BEGIN The records

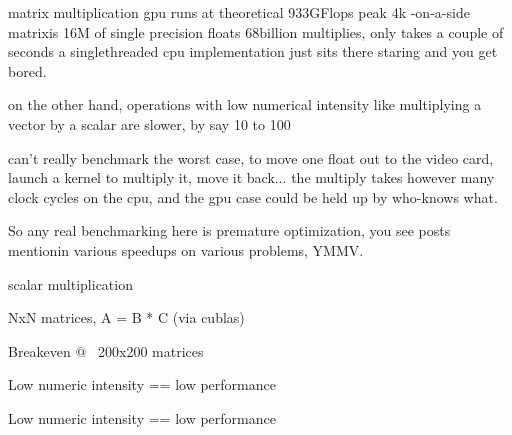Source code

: \begin{frame}{matrix multiplication}
gpu runs at theoretical 933GFlops peak 4k -on-a-side matrixis 16M of
single precision floats 68billion multiplies, only takes a couple of
seconds a singlethreaded cpu implementation just sits there staring
and you get bored.

on the other hand, operations with low numerical intensity like
multiplying a vector by a scalar are slower, by say 10 to 100

can't really benchmark the worst case, to move one float out to the
video card, launch a kernel to multiply it, move it back... the
multiply takes however many clock cycles on the cpu, and the gpu case
could be held up by who-knows what.   

So any real benchmarking here is premature optimization, you see posts
mentionin various speedups on various problems, YMMV.  
\end{frame}

\begin{frame}{scalar multiplication}

\end{frame}

\begin{frame}{NxN matrices,   A = B * C  (via cublas)}


\end{frame}

\begin{frame}{Breakeven @  ~200x200 matrices}


\end{frame}

\begin{frame}{Low numeric intensity == low performance}


\end{frame}

\begin{frame}{Low numeric intensity == low performance}

  \note{
    
  }

\end{frame}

END The records

- [Task to complete] Work through the entries, filtering for the string "takes", and copy each line that holds it.

- [Your solution]
single precision floats 68billion multiplies, only takes a couple of
multiply takes however many clock cycles on the cpu, and the gpu case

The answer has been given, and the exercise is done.